When and where to convert a ship into a base.
How to track and rank opponents in order to make attack targets or avoid collisions.
…

Each of the mentioned points above caused us a great headache. It is more like a parameter tuning task, but this “parameter” is not simple a set of numbers than can vary, but it is a whole mess of programming code.

Anyway, we managed to have some very decent variants of manual bots that work considerably well in the live leaderboard (LB). Wait! What is a LB? Let me quickly explain as well

How the live leaderboard ranking works
The most interesting feature of this competition is the live LB ranking. Everybody can submit their own bots everyday. Each bot will start with 600 points representing its “skill” level. Continually, bots from all teams will be drawn against each other (with similar skill) to form a 4-player battle royale match (all 4 bots must be from 4 different teams). When a match finishes, 4 bots will be ranked (1,2,3,4) based on their final halite. The 1st place and 2nd place teams will be rewarded some points, and the 3rd and 4th place teams will be penalized some points. As you can imagine a very good bot will win most of the matches and continue to increase its “skill” points, until it fights with bots with similar high skill and lose. The matches for the whole pool of thousands of bots are played restlessly until the deadline day, which is 3 months apart from the competition commence day. In other words, this matching system is similar to an ELO rating in chess, if one is familiar with chess ratings. A one-week-old bot may play several hundreds of matches, guaranteeing its skill score convergence on the LB.

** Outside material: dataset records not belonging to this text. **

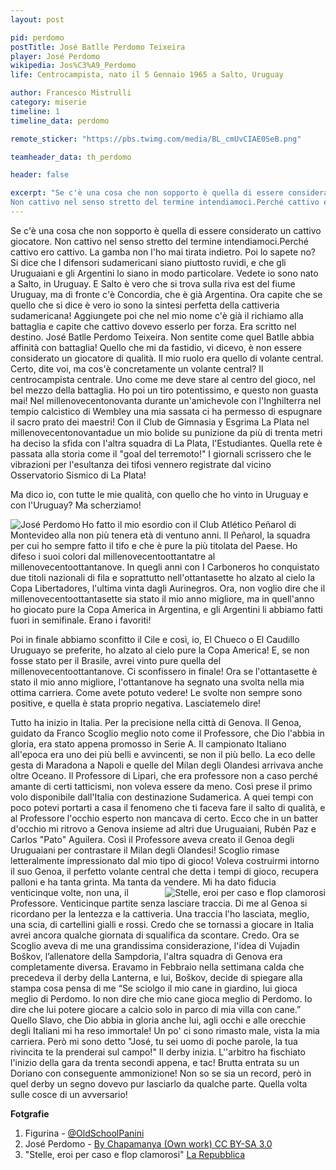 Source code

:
 ```yaml
---
layout: post

pid: perdomo
postTitle: José Batlle Perdomo Teixeira
player: José Perdomo
wikipedia: Jos%C3%A9_Perdomo
life: Centrocampista, nato il 5 Gennaio 1965 a Salto, Uruguay

author: Francesco Mistrulli
category: miserie
timeline: 1
timeline_data: perdomo

remote_sticker: "https://pbs.twimg.com/media/BL_cmUvCIAE0SeB.png"

teamheader_data: th_perdomo

header: false

excerpt: "Se c'è una cosa che non sopporto è quella di essere considerato un cattivo giocatore.
Non cattivo nel senso stretto del termine intendiamoci.Perché cattivo ero cattivo. La gamba non l'ho mai tirata indietro."
---
```

Se c'è una cosa che non sopporto è quella di essere considerato un cattivo giocatore.
Non cattivo nel senso stretto del termine intendiamoci.Perché cattivo ero cattivo. La gamba non l'ho mai tirata indietro. Poi lo sapete no? Si dice che I difensori sudamericani siano piuttosto ruvidi, e che gli Uruguaiani e gli Argentini lo siano in modo particolare. Vedete io sono nato a Salto, in Uruguay.
E Salto è vero che si trova sulla riva est del fiume Uruguay, ma di fronte c'è Concordia, che è già Argentina. Ora capite che se quello che si dice è vero io sono la sintesi perfetta della cattiveria sudamericana! Aggiungete poi che nel mio nome c'è già il richiamo alla battaglia e capite che cattivo dovevo esserlo per forza. Era scritto nel destino. José Batlle Perdomo Teixeira. Non sentite come quel Batlle abbia affinità con battaglia!
Quello che mi da fastidio, vi dicevo, è non essere considerato un giocatore di qualità. Il mio ruolo era quello di volante central. Certo, dite voi, ma cos'è concretamente un volante central? Il centrocampista centrale. Uno come me deve stare al centro del gioco, nel bel mezzo della battaglia. Ho poi un tiro potentissimo, e questo non guasta mai! Nel millenovecentonovanta durante un'amichevole con l'Inghilterra nel tempio calcistico di Wembley una mia sassata ci ha permesso di espugnare il sacro prato dei maestri! Con il Club de Gimnasia y Esgrima La Plata nel millenovecentonovantadue un mio bolide su punizione da più di trenta metri ha deciso la sfida con l'altra squadra di La Plata, l'Estudiantes. Quella rete è passata alla storia come il "goal del terremoto!" I giornali scrissero che le vibrazioni per l'esultanza dei tifosi vennero registrate dal vicino Osservatorio Sismico di La Plata!

Ma dico io, con tutte le mie qualità, con quello che ho vinto in Uruguay e con  l'Uruguay? Ma scherziamo!


<img class="responsive-img border margin-1em w40" src="http://upload.wikimedia.org/wikipedia/commons/a/a7/Jos%C3%A9_Perdomo.jpg" alt="José Perdomo" align="left">Ho fatto il mio esordio con il Club Atlético Peñarol di Montevideo alla non più tenera età di ventuno anni. Il Peñarol, la squadra per cui ho sempre fatto il tifo e che è pure la più titolata del Paese. Ho difeso i suoi colori dal millenovecentoottantatre al millenovecentoottantanove. In quegli anni con I Carboneros ho conquistato due titoli nazionali di fila e soprattutto nell'ottantasette ho alzato al cielo la Copa Libertadores, l'ultima vinta dagli Aurinegros. Ora, non voglio dire che il millenovecentoottantasette sia stato il mio anno migliore, ma in quell'anno ho giocato pure la Copa America in Argentina, e gli Argentini li abbiamo fatti fuori in semifinale. Erano i favoriti!   

Poi in finale abbiamo sconfitto il Cile e così, io, El Chueco o El Caudillo Uruguayo se preferite, ho alzato al cielo pure la Copa America! E, se non fosse stato per il Brasile, avrei vinto pure quella del millenovecentoottantanove. Ci sconfissero in finale!
Ora se l'ottantasette è stato il mio anno migliore, l'ottantanove ha segnato una svolta nella mia ottima carriera. Come avete potuto vedere! Le svolte non sempre sono positive, e quella è stata proprio negativa. Lasciatemelo dire!

Tutto ha inizio in Italia. Per la precisione nella città di Genova.
Il Genoa, guidato da Franco Scoglio meglio noto come il Professore, che Dio l'abbia in gloria, era stato appena promosso in Serie A. Il campionato Italiano all'epoca era uno dei più belli e avvincenti, se non il più bello. La eco delle gesta di Maradona a Napoli e quelle del Milan degli Olandesi arrivava anche oltre Oceano. Il Professore di Lipari, che era professore non a caso perché amante di certi tatticismi, non voleva essere da meno. Così prese il primo volo disponibile dall'Italia con destinazione Sudamerica. A quei tempi con poco potevi portarti a casa il fenomeno che ti faceva fare il salto di qualità, e al Professore l'occhio esperto non mancava di certo. Ecco che in un batter d'occhio mi ritrovo a Genova insieme ad altri due Uruguaiani, Rubén Paz e Carlos "Pato" Aguilera.
Così il Professore aveva creato il Genoa degli Uruguaiani per contrastare il Milan degli Olandesi!
Scoglio rimase letteralmente impressionato dal mio tipo di gioco! Voleva costruirmi intorno il suo Genoa, il perfetto volante central che detta i tempi di gioco, recupera palloni e ha tanta grinta. Ma tanta da vendere.
<img class="responsive-img border margin-1em w40" src="http://genova.repubblica.it/images/2010/12/14/171310698-eae3d809-1bb5-4a18-81d8-bfada394cba9.jpg" alt="Stelle, eroi per caso e flop clamorosi" title="Stelle, eroi per caso e flop clamorosi" align="right">
Mi ha dato fiducia venticinque volte, non una, il Professore. Venticinque partite senza lasciare traccia. Di me al Genoa si ricordano per la lentezza e la cattiveria. Una traccia l'ho lasciata, meglio, una scia, di cartellini gialli e rossi. Credo che se tornassi a giocare in Italia avrei ancora qualche giornata di squalifica da scontare. Credo.
Ora se Scoglio aveva di me una grandissima considerazione, l'idea di Vujadin Boškov, l’allenatore della Sampdoria, l'altra squadra di Genova era completamente diversa. Eravamo in Febbraio nella settimana calda che precedeva il derby della Lanterna, e lui, Boškov, decide di spiegare alla stampa cosa pensa di me “Se sciolgo il mio cane in giardino, lui gioca meglio di Perdomo. Io non dire che mio cane gioca meglio di Perdomo. Io dire che lui potere giocare a calcio solo in parco di mia villa con cane.”
Quello Slavo, che Dio abbia in gloria anche lui, agli occhi e alle orecchie degli Italiani mi ha reso immortale!
Un po' ci sono rimasto male, vista la mia carriera. Però mi sono detto "José, tu sei uomo di poche parole, la tua rivincita te la prenderai sul campo!"
Il derby inizia. L''arbitro ha fischiato l'inizio della gara da trenta secondi appena, e tac! Brutta entrata su un Doriano con conseguente ammonizione!
Non so se sia un record, però in quel derby un segno dovevo pur lasciarlo da qualche parte. Quella volta sulle cosce di un avversario!

<div class="post-disclaimer">
<b>Fotgrafie</b><br/>
<ol>
	<li>Figurina - <a href="https://twitter.com/oldschoolpanini/status/342234647658373120" target="_blank">@OldSchoolPanini</a></li>
	<li>José Perdomo - <a title="By Chapamanya (Own work) [CC BY-SA 3.0 (http://creativecommons.org/licenses/by-sa/3.0)], via Wikimedia Commons" href="http://commons.wikimedia.org/wiki/File%3AJos%C3%A9_Perdomo.jpg" target="_blank">By Chapamanya (Own work) CC BY-SA 3.0</a></li>
	<li>"Stelle, eroi per caso e flop clamorosi" <a href="http://genova.repubblica.it/sport/2010/12/14/foto/stelle_e_eroi_per_un_giorno-10197735/8/" target="_blank">La Repubblica</a></li>
	</li>
</ol>
</div>

<script>
    var th_perdomo={
        colors:["#DA2A36","#00295B"],
        sentence:"“...se sciolgo il mio cane in giardino, lui gioca meglio di Perdomo...”<br/><i>Vujadin Boškov</i>"
    }

    var perdomo=[
                    {
                        type:"birth",
                        category:"event",
                        timestamps:[new Date(1965,1-1,5)],
                        text:{
                            body:"Il 15 Gennaio 1965, nasce a Salto, Uruguay, José Batlle Perdomo Teixeira.",
                            link:null
                        }
                    },
                    {
                        type:"club",
                        category:"range",
                        timestamps:[1983,1989],
                        team:"Peñarol",
                        text:{
                            body:"Dal 1983 al 1989 gioca in Uruguay nel Peñarol.",
                            link:null
                        }
                    },
                    {
                        type:"club",
                        category:"range",
                        timestamps:[1989,1990],
                        team:"Genoa",
                        text:{
                            body:"Nel 1989 si trasferisce in Italia, nel Genoa alla corte di Franco Scoglio. Gioca 25 partite, senza segnare...",
                            link:null
                        }
                    },
                    {
                        type:"club",
                        category:"range",
                        timestamps:[1990,1991],
                        team:"Real Betis",
                        text:{
                            body:"Nel 1990, dopo una breve apparizione nel Coventry (4 partite), si trasferisce in Spagna per giocare nel Real Betis. Dove gioca 6 partite e segna una rete.",
                            link:null
                        }
                    },
                    {
                        type:"club",
                        category:"range",
                        timestamps:[1991,1993],
                        team:"Gimnasia",
                        text:{
                            body:"Dalla Spagna vola direttamente in Argentina per giocare nel Gimnasia y Esgrima La Plata.",
                            link:null
                        }
                    },
                    {
                        type:"club",
                        category:"range",
                        timestamps:[1993,1995],
                        team:"Peñarol",
                        text:{
                            body:"Nel 1993 torna a giocare in Uruguay per il Peñarol, dove colleziona 12 presenze.",
                            link:null
                        }
                    },
                    {
                        type:"club",
                        category:"range",
                        timestamps:[1995,1996],
                        team:"Basáñez",
                        text:{
                            body:"Dall'Ottobre del 1995 gioca nel Basáñez.",
                            link:null
                        }
                    },
                    {
                        type:"national",
                        timestamps:[1987,1990],
                        team:"Uruguay",
                        apps:27,
                        goals:2
                    },
                    {
			            type:"trainer",
			            category:"range",
			            timestamps:[2000,2001],
			            team:"Villa Española",
			            text:{

			                body:"Nel 2000 inizia la carriera di allenatore, diventando il manager della squadra uruguaiana di Montevideo, Villa Española (Club Social y Deportivo Villa Española)",
			                link:null
			            }
			        },
			        {
			            type:"trainer",
			            category:"range",
			            timestamps:[2002,2003],
			            team:"Tacuarembó F.C.",
			            text:{

			                body:"Nel 2002 diventa allenatore del Tacuarembó F.C.",
			                link:null
			            }
			        },
                    {
                        type:"cup",
                        category:"event",
                        timestamps:[new Date(1992,4-1,5),new Date(1992,4-1,5)],
                        cup:"GOL DEL TERREMOTO",
                        team:"Uruguay",
                        text:{
                            body:"Durante la stagione 1991-92 nel Gimnasia, José Perdomo segna il gol più famoso della sua carriera: un calcio di punizione da oltre trenta metri che decise il 5 aprile 1992 la sfida con l'Estudiantes: la rete è passata alla storia come il <i>gol del terremoto</i>, in quanto riportarono i giornali che le vibrazioni per l'esultanza dei tifosi vennero registrate dal vicino Osservatorio di La Plata.",
                            link:"http://www.futbolprimera.es/2013/09/27/el-gol-que-desencadeno-un-terremoto"
                        }
                    },
			        {
                        type:"cup",
                        category:"event",
                        timestamps:[new Date(1987,11-1,1),new Date(1987,11-1,1)],
                        cup:"COPA AMERICA",
                        team:"Uruguay",
                        text:{
                            body:"Nel 1987 vince con la nazionale Uruguaiana la Copa América, battendo in finale il Cile."
                        }
                    },
			        {
                        type:"cup",
                        category:"event",
                        timestamps:[new Date(1987,3-1,1),new Date(1987,3-1,1)],
                        cup:"COPA LIBERTADORES",
                        team:"Peñarol",
                        text:{
                            body:"Dopo aver vinto per due volte il Campionato dell'Uruguay (1985 e 1986), nel 1987 vince la Copa Libertadores con il Peñarol."
                        }
                    }/*,
                    {
                        type:"history",
                        category:"event",
                        timestamps:[new Date(1974,4-1,25)],
                        text:{

                            body:"<b>La Rivoluzione dei Garofani</b><br/>Colpo di Stato incruento attuato nel 1974 da militari dell'ala progressista delle forze armate del Portogallo che pose fine al lungo regime autoritario fondato da António Salazar e che portò al ripristino della democrazia nel Paese dopo due anni di transizione tormentati da aspre lotte politiche.",
                            link:"http://it.wikipedia.org/wiki/Rivoluzione_dei_garofani"
                        }
                    }*/

                ];
</script>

How a manual approach cause such a headache
Now let us go back to discussing the manual bot. To resolve various questions mentioned, one needs a bot “framework” to begin programming with. One typical framework is shown below

At each time step, we know everything about the game, including the position of all our/enemy ships/bases, how much halite/cargo every one has, and also past time steps information. That means we also know how opponents move in previous steps, and we can aggregate/accumulate some game statistics as well, such as how much halite had each enemy gained per turn, how many kills did they commit… Using all these information, one can perform a two-stage assignment problem to assign move to each ship.

Stage 1: Assigning a mission to each ship, with some input parameters from the global information, and output parameters indicating the properties of the mission, i.e., which enemy to attack is an output parameter.
Stage 2: Assigning a move to each ship, based on the assigned mission in stage 1. For instance, a “mining” mission for ship A with target cell (12, 17) can simply guide ship A from its current position, such as (10, 10), to (12, 17) to the cell that is 1-step nearer to (12, 17), that is (11, 10) or (10, 11).

The headache begins. Seeing this board state with more than 30 ships, how do we assign the optimal mission for each ship? Which ships need to mine, which ships to attack, to harass, to deposit…? Even if we managed to assign, say, ships 1,2,3,4 to attack an enemy ship (5), how do we chase the prey effectively? Now, let us go through each key mission for a manual bot.

How to mine

An optimization assignment problem will assign for each ship a target cell to come to. The problem is global for all ships.
The score for each cell for each ship is determined by average halite per turn for that ship to come to that cell and return to the nearest base. The algorithm is explained in this great notebook from our team.
That score is partly affected by a “dominance” factor. The dominance factor is the score for each cell that indicates how many enemy ships surrounding it.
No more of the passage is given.